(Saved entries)
####################

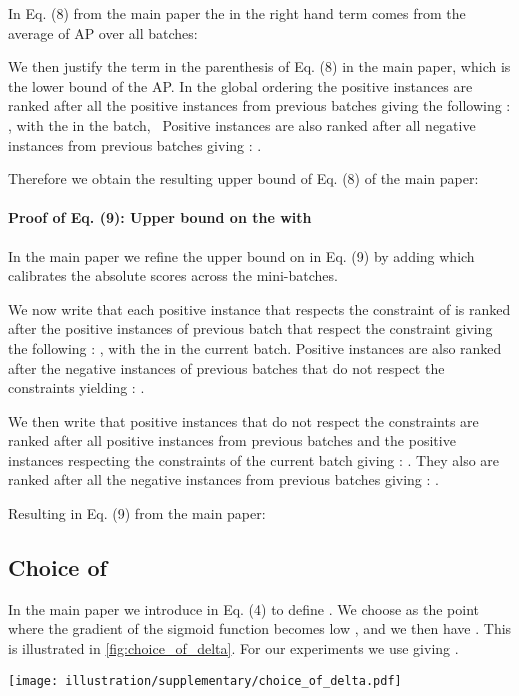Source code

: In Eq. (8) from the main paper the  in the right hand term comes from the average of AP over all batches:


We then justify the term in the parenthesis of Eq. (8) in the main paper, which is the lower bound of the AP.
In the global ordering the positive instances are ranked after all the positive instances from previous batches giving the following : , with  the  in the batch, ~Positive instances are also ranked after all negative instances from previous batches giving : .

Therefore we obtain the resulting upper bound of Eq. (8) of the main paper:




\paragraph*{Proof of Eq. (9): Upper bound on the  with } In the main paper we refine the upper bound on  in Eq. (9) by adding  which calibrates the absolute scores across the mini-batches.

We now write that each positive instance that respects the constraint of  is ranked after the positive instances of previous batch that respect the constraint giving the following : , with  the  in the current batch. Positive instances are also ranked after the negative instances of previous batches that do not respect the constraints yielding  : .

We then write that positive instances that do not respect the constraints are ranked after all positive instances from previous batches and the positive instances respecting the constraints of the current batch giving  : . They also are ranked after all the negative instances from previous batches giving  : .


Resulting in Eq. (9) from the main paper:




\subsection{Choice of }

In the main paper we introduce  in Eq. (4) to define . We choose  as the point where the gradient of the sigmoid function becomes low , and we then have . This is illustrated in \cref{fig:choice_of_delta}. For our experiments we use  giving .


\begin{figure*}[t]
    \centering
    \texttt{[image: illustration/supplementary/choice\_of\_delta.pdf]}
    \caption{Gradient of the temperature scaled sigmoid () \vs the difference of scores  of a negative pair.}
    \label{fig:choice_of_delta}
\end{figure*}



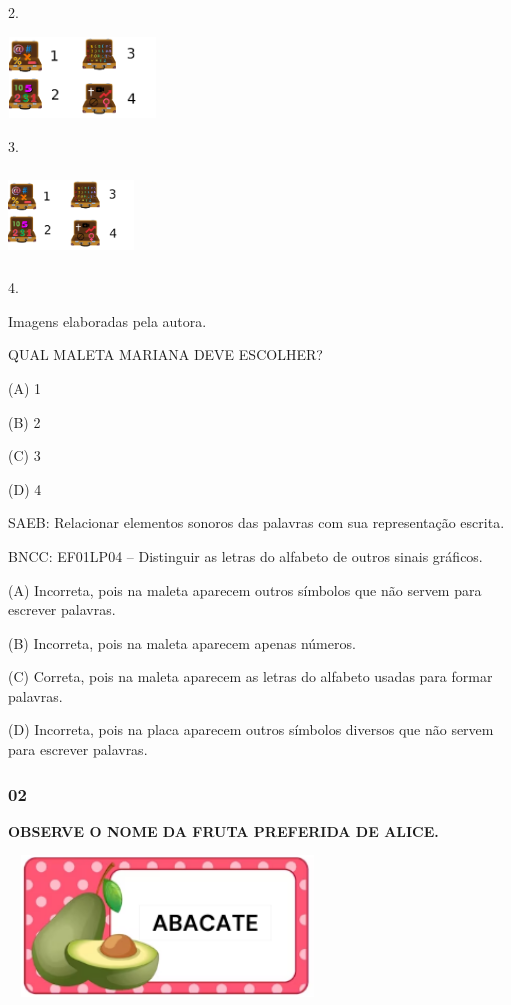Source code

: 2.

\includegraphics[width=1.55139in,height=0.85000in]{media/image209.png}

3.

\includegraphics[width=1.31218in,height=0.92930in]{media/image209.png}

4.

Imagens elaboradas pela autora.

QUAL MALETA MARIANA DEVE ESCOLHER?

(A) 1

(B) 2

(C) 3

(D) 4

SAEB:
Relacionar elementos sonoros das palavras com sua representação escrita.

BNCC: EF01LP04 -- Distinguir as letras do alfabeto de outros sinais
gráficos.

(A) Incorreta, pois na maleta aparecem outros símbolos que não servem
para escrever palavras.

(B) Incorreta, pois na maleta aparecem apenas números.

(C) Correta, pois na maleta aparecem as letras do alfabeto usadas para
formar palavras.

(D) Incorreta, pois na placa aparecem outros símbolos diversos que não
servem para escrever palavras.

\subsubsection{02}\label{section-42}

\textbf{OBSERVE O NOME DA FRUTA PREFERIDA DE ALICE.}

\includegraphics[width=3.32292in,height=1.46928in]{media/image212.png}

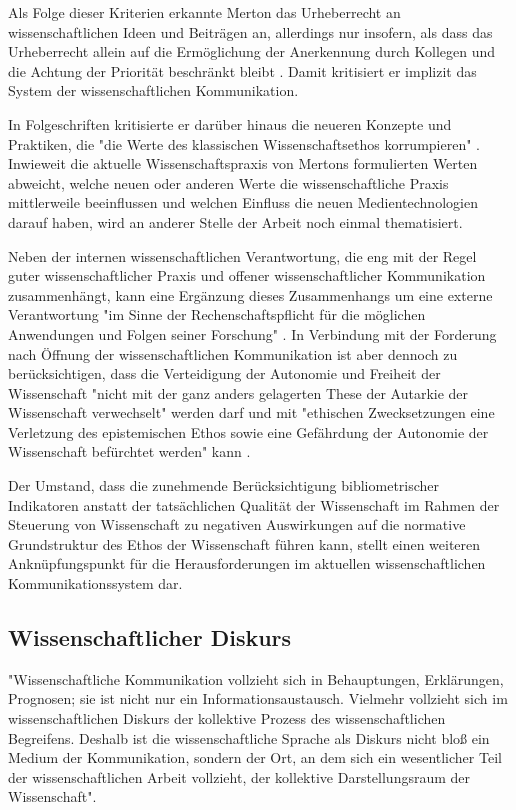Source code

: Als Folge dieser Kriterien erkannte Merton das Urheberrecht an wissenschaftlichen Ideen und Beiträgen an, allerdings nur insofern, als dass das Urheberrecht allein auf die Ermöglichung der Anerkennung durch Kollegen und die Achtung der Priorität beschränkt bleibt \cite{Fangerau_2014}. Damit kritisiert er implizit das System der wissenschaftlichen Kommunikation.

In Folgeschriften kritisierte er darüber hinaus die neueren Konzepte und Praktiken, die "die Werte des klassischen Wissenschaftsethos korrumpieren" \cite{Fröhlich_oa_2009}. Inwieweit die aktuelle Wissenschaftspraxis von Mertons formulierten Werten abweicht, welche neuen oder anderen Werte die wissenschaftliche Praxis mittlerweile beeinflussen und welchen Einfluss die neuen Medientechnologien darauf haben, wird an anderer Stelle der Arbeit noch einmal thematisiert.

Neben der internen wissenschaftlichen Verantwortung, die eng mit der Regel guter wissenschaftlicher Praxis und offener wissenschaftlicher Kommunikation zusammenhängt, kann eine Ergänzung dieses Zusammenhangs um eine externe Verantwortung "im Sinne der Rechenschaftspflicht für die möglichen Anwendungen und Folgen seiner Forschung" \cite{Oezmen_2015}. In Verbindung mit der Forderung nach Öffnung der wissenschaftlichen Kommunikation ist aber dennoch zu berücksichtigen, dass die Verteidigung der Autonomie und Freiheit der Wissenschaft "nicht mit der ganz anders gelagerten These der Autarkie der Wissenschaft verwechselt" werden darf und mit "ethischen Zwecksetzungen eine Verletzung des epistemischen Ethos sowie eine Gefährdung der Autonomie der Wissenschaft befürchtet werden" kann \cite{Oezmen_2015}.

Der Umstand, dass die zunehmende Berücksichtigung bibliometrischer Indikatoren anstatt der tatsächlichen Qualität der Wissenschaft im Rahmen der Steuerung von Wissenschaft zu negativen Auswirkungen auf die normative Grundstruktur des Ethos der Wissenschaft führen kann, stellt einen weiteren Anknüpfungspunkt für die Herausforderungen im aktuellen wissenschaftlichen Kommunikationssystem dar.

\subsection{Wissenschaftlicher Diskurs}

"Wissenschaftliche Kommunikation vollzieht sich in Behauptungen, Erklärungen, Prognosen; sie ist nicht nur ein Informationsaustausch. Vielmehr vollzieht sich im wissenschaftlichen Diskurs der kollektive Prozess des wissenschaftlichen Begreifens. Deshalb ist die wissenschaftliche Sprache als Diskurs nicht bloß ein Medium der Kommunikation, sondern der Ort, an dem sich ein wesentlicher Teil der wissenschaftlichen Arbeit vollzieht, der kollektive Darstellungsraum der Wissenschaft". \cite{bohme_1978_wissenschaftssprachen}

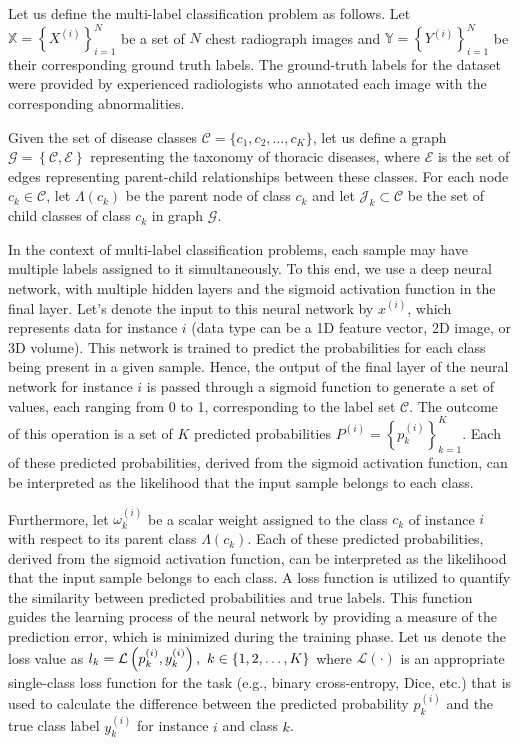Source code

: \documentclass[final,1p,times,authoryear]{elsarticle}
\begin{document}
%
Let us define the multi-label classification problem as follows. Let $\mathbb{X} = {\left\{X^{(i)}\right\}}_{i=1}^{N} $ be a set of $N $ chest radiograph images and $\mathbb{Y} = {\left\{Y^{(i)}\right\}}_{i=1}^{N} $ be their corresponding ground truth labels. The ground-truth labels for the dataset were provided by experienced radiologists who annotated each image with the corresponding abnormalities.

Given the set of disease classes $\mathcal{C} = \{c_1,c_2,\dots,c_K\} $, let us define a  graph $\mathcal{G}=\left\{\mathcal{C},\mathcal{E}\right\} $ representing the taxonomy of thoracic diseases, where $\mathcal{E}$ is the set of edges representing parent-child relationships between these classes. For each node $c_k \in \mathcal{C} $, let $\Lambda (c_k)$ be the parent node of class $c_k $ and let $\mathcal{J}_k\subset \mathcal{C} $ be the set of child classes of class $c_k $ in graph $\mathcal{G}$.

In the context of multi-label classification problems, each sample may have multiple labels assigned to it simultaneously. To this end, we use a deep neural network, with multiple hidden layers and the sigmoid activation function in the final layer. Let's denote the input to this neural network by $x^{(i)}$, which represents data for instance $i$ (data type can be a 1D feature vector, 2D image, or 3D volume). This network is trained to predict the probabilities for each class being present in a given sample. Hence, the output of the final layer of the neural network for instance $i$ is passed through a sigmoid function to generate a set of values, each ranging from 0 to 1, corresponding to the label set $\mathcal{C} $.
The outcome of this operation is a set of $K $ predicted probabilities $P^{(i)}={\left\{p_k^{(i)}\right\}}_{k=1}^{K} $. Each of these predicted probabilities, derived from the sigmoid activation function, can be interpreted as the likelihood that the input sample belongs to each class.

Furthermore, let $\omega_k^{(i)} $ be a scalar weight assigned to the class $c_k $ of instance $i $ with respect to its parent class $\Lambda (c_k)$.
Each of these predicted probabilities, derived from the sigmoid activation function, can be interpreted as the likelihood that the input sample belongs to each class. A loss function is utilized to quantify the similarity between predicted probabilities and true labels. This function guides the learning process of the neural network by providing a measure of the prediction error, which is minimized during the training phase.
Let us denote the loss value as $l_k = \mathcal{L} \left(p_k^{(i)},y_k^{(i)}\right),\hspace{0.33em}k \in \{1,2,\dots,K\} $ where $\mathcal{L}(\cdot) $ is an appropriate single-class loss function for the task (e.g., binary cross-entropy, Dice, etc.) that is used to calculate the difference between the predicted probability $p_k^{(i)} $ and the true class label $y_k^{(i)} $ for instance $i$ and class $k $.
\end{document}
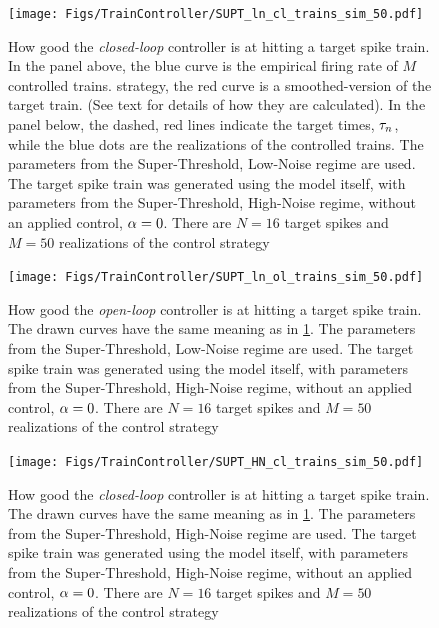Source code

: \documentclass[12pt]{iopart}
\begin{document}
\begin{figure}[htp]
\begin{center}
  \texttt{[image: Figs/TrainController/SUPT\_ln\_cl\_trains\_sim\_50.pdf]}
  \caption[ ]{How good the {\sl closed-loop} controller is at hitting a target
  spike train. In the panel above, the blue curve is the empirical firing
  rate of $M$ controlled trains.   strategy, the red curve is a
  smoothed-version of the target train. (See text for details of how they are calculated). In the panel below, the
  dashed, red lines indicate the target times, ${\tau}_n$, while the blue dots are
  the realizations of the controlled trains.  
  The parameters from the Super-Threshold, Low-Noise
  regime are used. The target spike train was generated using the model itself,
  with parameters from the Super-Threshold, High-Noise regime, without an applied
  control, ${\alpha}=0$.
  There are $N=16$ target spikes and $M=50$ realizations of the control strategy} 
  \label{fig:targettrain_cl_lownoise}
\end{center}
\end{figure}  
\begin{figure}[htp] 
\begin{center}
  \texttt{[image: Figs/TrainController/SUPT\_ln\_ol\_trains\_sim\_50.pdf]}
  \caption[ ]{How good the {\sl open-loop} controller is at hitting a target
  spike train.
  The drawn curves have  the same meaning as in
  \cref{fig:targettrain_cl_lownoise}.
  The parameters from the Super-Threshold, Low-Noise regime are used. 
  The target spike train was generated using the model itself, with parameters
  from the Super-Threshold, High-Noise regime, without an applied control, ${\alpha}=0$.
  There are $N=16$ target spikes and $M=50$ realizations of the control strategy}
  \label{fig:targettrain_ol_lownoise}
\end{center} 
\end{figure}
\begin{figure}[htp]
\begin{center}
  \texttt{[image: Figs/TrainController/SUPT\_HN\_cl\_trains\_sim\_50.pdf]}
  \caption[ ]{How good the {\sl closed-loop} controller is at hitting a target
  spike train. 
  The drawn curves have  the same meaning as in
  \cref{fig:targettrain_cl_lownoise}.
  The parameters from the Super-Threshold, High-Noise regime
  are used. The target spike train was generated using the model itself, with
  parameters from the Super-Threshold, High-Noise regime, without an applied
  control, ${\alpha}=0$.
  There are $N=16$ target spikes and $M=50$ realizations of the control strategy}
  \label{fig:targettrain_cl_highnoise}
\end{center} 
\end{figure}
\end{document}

####################

- Your assignment -
Leave out the images and write out the lines above exactly, from the one with "Imagens elaboradas pela autora." up to and including the one with "der wissenschaftlichen Kommunikation.".

- Task output -
Imagens elaboradas pela autora.

QUAL MALETA MARIANA DEVE ESCOLHER?

(A) 1

(B) 2

(C) 3

(D) 4

SAEB:
Relacionar elementos sonoros das palavras com sua representação escrita.

BNCC: EF01LP04 -- Distinguir as letras do alfabeto de outros sinais
gráficos.

(A) Incorreta, pois na maleta aparecem outros símbolos que não servem
para escrever palavras.

(B) Incorreta, pois na maleta aparecem apenas números.

(C) Correta, pois na maleta aparecem as letras do alfabeto usadas para
formar palavras.

(D) Incorreta, pois na placa aparecem outros símbolos diversos que não
servem para escrever palavras.

\subsubsection{02}\label{section-42}

\textbf{OBSERVE O NOME DA FRUTA PREFERIDA DE ALICE.}

\includegraphics[width=3.32292in,height=1.46928in]{media/image212.png}

Source code

: Als Folge dieser Kriterien erkannte Merton das Urheberrecht an wissenschaftlichen Ideen und Beiträgen an, allerdings nur insofern, als dass das Urheberrecht allein auf die Ermöglichung der Anerkennung durch Kollegen und die Achtung der Priorität beschränkt bleibt \cite{Fangerau_2014}. Damit kritisiert er implizit das System der wissenschaftlichen Kommunikation.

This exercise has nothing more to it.